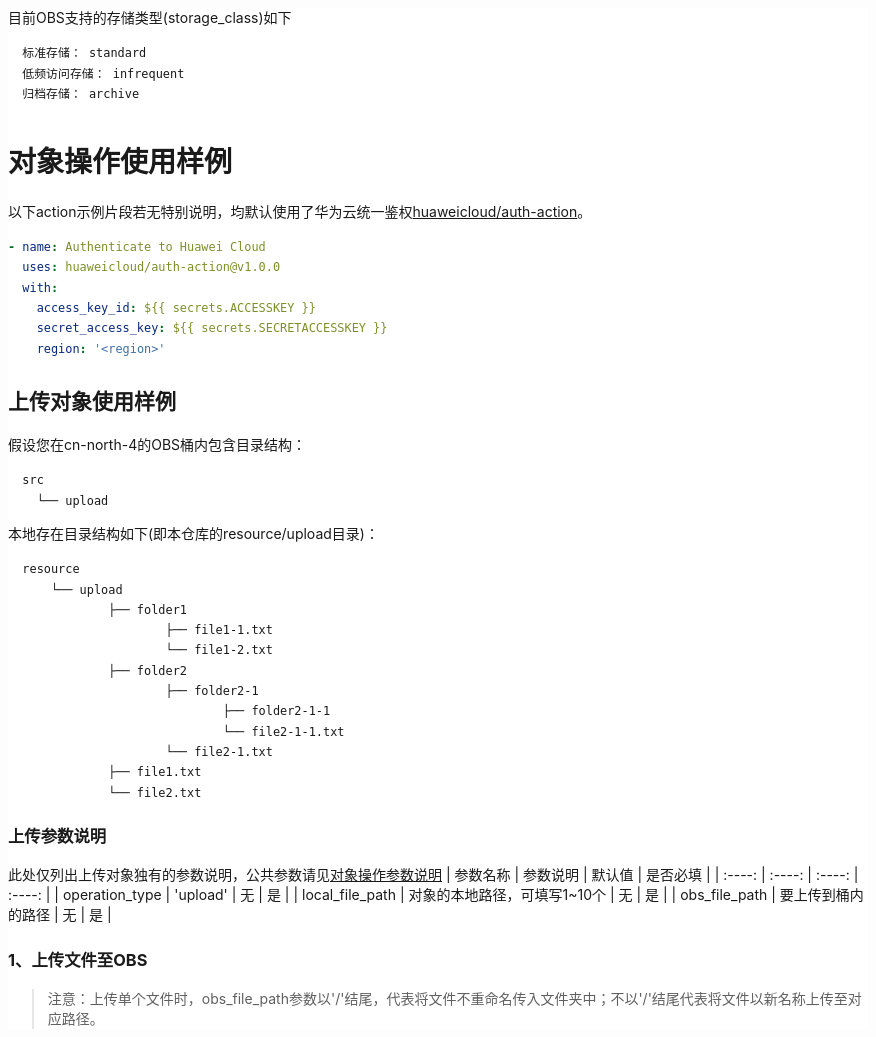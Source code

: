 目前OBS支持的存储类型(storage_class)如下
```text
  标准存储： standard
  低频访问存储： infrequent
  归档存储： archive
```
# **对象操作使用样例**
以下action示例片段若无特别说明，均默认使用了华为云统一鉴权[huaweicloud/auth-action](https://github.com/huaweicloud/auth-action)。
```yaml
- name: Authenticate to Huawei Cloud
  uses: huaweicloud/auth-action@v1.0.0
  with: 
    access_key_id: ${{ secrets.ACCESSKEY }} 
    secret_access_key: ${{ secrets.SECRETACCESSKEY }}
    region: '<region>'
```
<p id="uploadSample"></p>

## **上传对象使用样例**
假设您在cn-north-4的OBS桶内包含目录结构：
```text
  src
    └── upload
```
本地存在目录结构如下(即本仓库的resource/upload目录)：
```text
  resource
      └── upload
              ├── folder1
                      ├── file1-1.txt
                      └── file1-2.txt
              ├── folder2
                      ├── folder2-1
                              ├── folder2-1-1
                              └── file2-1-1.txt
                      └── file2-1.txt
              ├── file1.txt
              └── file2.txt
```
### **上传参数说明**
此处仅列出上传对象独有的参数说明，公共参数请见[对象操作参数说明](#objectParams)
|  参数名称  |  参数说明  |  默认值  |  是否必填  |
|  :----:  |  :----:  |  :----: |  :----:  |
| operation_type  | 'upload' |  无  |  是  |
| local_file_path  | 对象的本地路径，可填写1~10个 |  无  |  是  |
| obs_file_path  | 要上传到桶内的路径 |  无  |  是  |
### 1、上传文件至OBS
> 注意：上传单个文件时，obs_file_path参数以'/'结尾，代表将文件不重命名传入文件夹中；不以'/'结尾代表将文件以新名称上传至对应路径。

..........

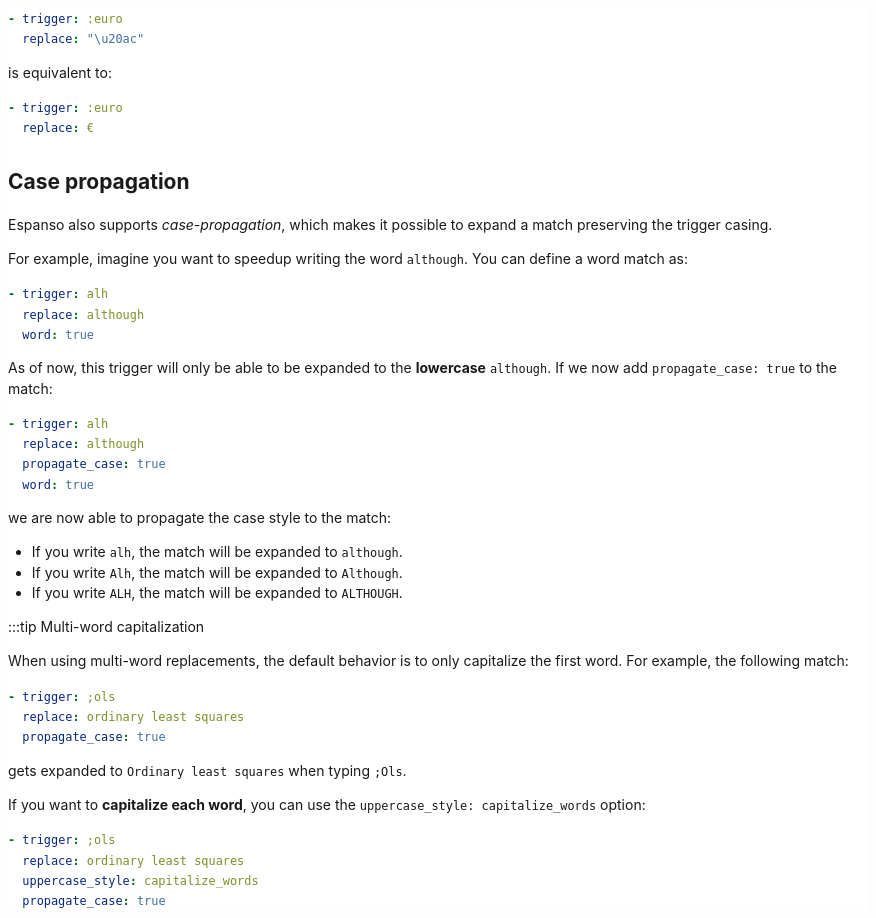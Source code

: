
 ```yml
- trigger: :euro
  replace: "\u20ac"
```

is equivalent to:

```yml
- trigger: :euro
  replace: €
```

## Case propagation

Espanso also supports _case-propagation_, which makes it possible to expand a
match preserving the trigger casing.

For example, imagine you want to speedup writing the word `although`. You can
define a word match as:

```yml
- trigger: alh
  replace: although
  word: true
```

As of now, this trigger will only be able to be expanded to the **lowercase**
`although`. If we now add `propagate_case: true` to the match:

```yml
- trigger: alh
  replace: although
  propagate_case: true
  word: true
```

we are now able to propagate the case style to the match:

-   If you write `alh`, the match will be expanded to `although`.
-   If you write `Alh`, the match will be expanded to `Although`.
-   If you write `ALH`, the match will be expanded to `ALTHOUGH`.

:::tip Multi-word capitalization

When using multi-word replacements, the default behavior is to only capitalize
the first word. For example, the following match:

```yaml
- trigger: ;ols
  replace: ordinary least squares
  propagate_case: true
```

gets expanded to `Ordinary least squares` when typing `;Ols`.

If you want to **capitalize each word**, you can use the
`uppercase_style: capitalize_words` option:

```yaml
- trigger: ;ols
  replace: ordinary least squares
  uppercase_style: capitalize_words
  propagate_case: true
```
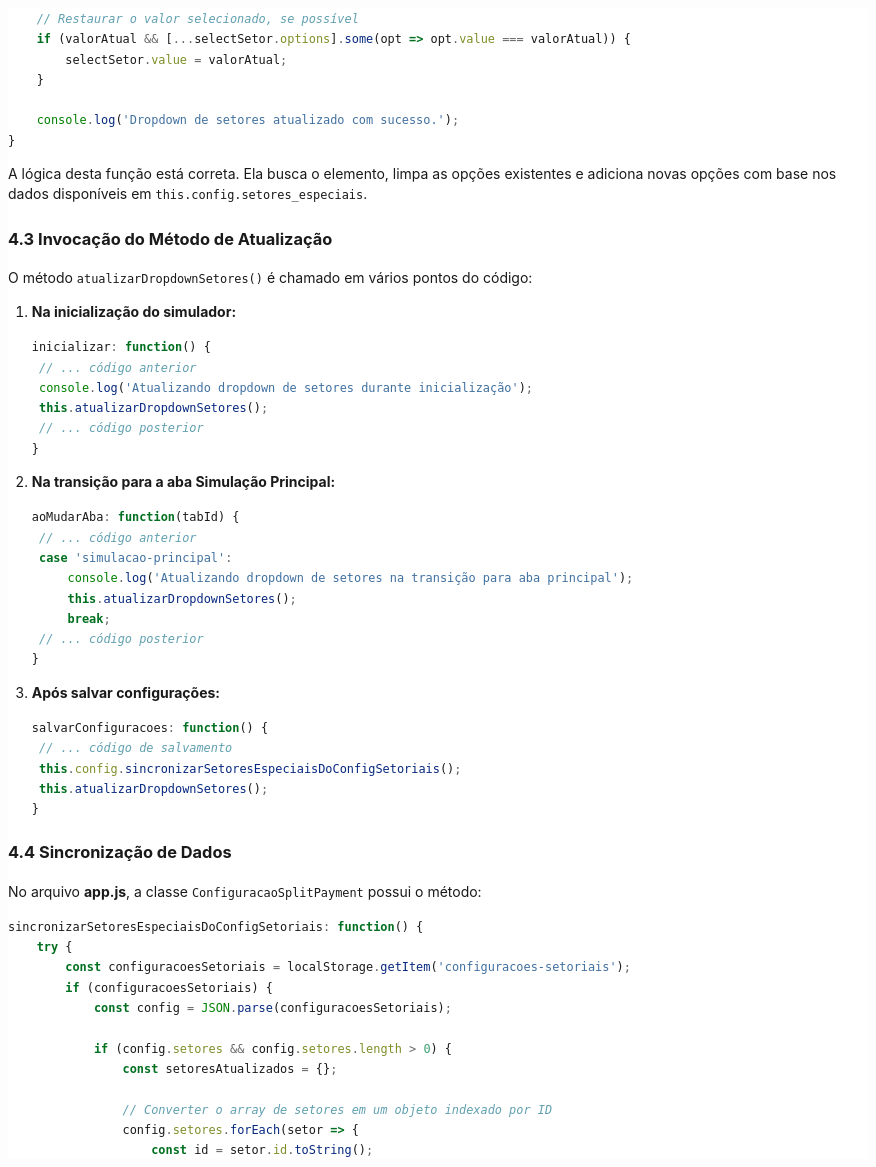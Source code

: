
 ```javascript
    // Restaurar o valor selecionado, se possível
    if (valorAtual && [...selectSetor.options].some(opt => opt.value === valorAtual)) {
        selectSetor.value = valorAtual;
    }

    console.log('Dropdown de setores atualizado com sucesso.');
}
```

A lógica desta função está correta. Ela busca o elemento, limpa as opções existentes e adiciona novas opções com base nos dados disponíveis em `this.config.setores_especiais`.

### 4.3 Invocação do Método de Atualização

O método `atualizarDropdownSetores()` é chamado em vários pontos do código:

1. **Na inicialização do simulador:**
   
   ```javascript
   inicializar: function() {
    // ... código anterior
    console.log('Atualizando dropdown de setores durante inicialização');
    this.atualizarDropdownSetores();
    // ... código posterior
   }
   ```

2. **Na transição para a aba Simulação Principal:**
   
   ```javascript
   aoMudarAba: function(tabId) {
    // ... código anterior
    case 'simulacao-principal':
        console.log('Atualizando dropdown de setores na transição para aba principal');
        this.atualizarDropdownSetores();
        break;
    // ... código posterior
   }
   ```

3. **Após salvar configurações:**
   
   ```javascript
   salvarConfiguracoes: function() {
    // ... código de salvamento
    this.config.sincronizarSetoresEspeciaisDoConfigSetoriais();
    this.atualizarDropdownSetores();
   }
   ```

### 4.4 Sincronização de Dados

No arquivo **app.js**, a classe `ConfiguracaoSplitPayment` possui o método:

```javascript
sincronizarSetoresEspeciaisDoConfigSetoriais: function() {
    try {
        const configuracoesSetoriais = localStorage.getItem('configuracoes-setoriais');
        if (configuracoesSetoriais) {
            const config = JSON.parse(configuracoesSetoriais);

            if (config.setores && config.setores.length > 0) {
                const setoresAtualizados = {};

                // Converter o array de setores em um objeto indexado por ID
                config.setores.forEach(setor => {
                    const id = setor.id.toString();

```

..........

## Problem
Could you report how many lines of the listing above hold "want"? Only the number is needed.

## Exercise result
2